The perennial water shortage in parts of Nakuru and Baringo counties will soon end with the Sh3 billion Chemususu water supply and distribution project nearing its completion.
A spot check by the Nation established that work on distribution project along the Nakuru -Eldama Ravine Road where the pipeline is passing ahead of the June completion, was gathering momentum.
Last week Water, Sanitation and Irrigation Chief Administrative Secretary Andrew Tuimur inspected the ongoing work.
65 PER CENT COMPLETE
At least more than 30 water reservoirs in Eldama Ravine, Mogotio in Baringo County and Rongai Sub-County in Nakuru are 65 per cent complete.

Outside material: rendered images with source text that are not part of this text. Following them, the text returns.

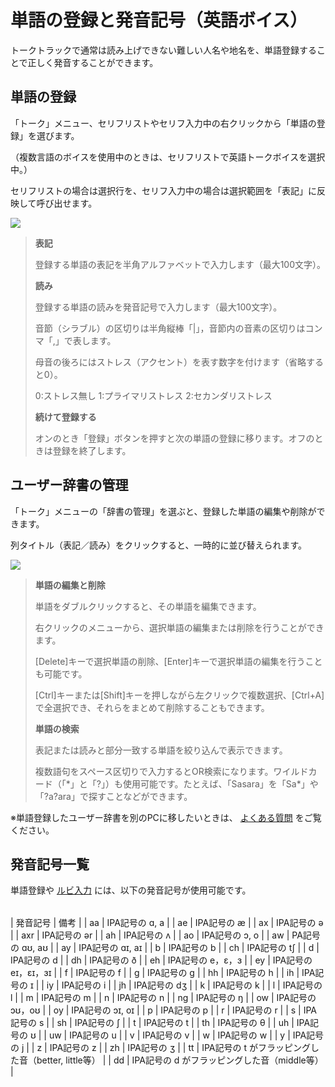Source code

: 



 単語の登録と発音記号（英語ボイス）
===================


  


 トークトラックで通常は読み上げできない難しい人名や地名を、単語登録することで正しく発音することができます。
   


 単語の登録
-------


 「トーク」メニュー、セリフリストやセリフ入力中の右クリックから「単語の登録」を選びます。
   

 （複数言語のボイスを使用中のときは、セリフリストで英語トークボイスを選択中。）
   

 セリフリストの場合は選択行を、セリフ入力中の場合は選択範囲を「表記」に反映して呼び出せます。
   

  


![](../../image/menu_11_e.png)

  


> 
> **表記**
>   
> 
>  登録する単語の表記を半角アルファベットで入力します（最大100文字）。
>    
> 
>   
> 
> **読み**
>   
> 
>  登録する単語の読みを発音記号で入力します（最大100文字）。
>    
> 
>  音節（シラブル）の区切りは半角縦棒「|」，音節内の音素の区切りはコンマ「,」で表します。
>    
> 
>  母音の後ろにはストレス（アクセント）を表す数字を付けます（省略すると0）。
>    
> 
>  0:ストレス無し 1:プライマリストレス 2:セカンダリストレス
>    
> 
>   
> 
> **続けて登録する**
>   
> 
>  オンのとき「登録」ボタンを押すと次の単語の登録に移ります。オフのときは登録を終了します。
>    
> 
> 



 ユーザー辞書の管理
-----------


 「トーク」メニューの「辞書の管理」を選ぶと、登録した単語の編集や削除ができます。
   

 列タイトル（表記／読み）をクリックすると、一時的に並び替えられます。
   

  


![](../../image/menu_09_e.png)

  


> 
> **単語の編集と削除**
>   
> 
>  単語をダブルクリックすると、その単語を編集できます。
>    
> 
>  右クリックのメニューから、選択単語の編集または削除を行うことができます。
>    
> 
>  [Delete]キーで選択単語の削除、[Enter]キーで選択単語の編集を行うことも可能です。
>    
> 
>  [Ctrl]キーまたは[Shift]キーを押しながら左クリックで複数選択、[Ctrl+A]で全選択でき、それらをまとめて削除することもできます。
>    
> 
>   
> 
> **単語の検索**
>   
> 
>  表記または読みと部分一致する単語を絞り込んで表示できます。
>    
> 
>  複数語句をスペース区切りで入力するとOR検索になります。ワイルドカード（「\*」と「?」）も使用可能です。たとえば、「Sasara」を「Sa\*」や「?a?ara」で探すことなどができます。
>    
> 
> 


  

 ※単語登録したユーザー辞書を別のPCに移したいときは、
 [よくある質問](https://cevio.jp/guide/cevio_ai/faq/) 
 をご覧ください。
   


 発音記号一覧
--------


 単語登録や
 [ルビ入力](../talk_01/) 
 には、以下の発音記号が使用可能です。
   

  



|  |  |
| --- | --- |
| 
 発音記号
  | 
 備考
  |
| 
 aa
  | 
 IPA記号の ɑ, a
  |
| 
 ae
  | 
 IPA記号の æ
  |
| 
 ax
  | 
 IPA記号の ə
  |
| 
 axr
  | 
 IPA記号の ər
  |
| 
 ah
  | 
 IPA記号の ʌ
  |
| 
 ao
  | 
 IPA記号の ɔ, o
  |
| 
 aw
  | 
 PA記号の ɑʊ, aʊ
  |
| 
 ay
  | 
 IPA記号の ɑɪ, aɪ
  |
| 
 b
  | 
 IPA記号の b
  |
| 
 ch
  | 
 IPA記号の tʃ
  |
| 
 d
  | 
 IPA記号の d
  |
| 
 dh
  | 
 IPA記号の ð
  |
| 
 eh
  | 
 IPA記号の e，ɛ，ɜ
  |
| 
 ey
  | 
 IPA記号の eɪ，ɛɪ，ɜɪ
  |
| 
 f
  | 
 IPA記号の f
  |
| 
 g
  | 
 IPA記号の g
  |
| 
 hh
  | 
 IPA記号の h
  |
| 
 ih
  | 
 IPA記号の ɪ
  |
| 
 iy
  | 
 IPA記号の i
  |
| 
 jh
  | 
 IPA記号の dʒ
  |
| 
 k
  | 
 IPA記号の k
  |
| 
 l
  | 
 IPA記号の l
  |
| 
 m
  | 
 IPA記号の m
  |
| 
 n
  | 
 IPA記号の n
  |
| 
 ng
  | 
 IPA記号の ŋ
  |
| 
 ow
  | 
 IPA記号の ɔʊ，oʊ
  |
| 
 oy
  | 
 IPA記号の ɔɪ, oɪ
  |
| 
 p
  | 
 IPA記号の p
  |
| 
 r
  | 
 IPA記号の r
  |
| 
 s
  | 
 IPA記号の s
  |
| 
 sh
  | 
 IPA記号の ʃ
  |
| 
 t
  | 
 IPA記号の t
  |
| 
 th
  | 
 IPA記号の θ
  |
| 
 uh
  | 
 IPA記号の ʊ
  |
| 
 uw
  | 
 IPA記号の u
  |
| 
 v
  | 
 IPA記号の v
  |
| 
 w
  | 
 IPA記号の w
  |
| 
 y
  | 
 IPA記号の j
  |
| 
 z
  | 
 IPA記号の z
  |
| 
 zh
  | 
 IPA記号の ʒ
  |
| 
 tt
  | 
 IPA記号の t がフラッピングした音（better, little等）
  |
| 
 dd
  | 
 IPA記号の d がフラッピングした音（middle等）
  |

Mr Tuimur, who was accompanied by Central Rift Water Works Development Agency Chief Executive Officer Hosea Wendot and other officials from the ministry, said at least 10 reservoirs of different capacities were ready, while others are in various stages of construction.
"We want to make sure that the project is completed by June so that residents in these areas can start enjoying access to clean and uninterrupted water supply," said Mr Tuimur.
He toured at least four reservoirs in Kabarak, Kiptoim, Kelelwa and Eldama Ravine before inspecting construction of a mega treatment plant at the Sh5.5 billion Chemususu Dam.
The multibillion-shilling project is a flagship project of the Jubilee Administration. Already pipes have been laid from Chemususu Dam to Mogotio.
"We want to serve people as far as we can. We want to reach as many people as possible," he said.
President Kenyatta and DP William Ruto commissioned the 45-metre high dam with a capacity of 12 million cubic metres of water in 2017.
It is also expected to serve residents in Esageri, Solian, Muserechi, Kabimoi, Saos and Rafiki. Mr Wendot assured locals that the project was firmly on course.
He said that more than 20 reservoirs are in Baringo County while the rest are in Nakuru.
"It is a big project and more than 600, 000 people are going to benefit," he said.
"It will be a big relief for locals considering that the area is normally dry and mostly relies on seasonal rivers," added Mr Wendot.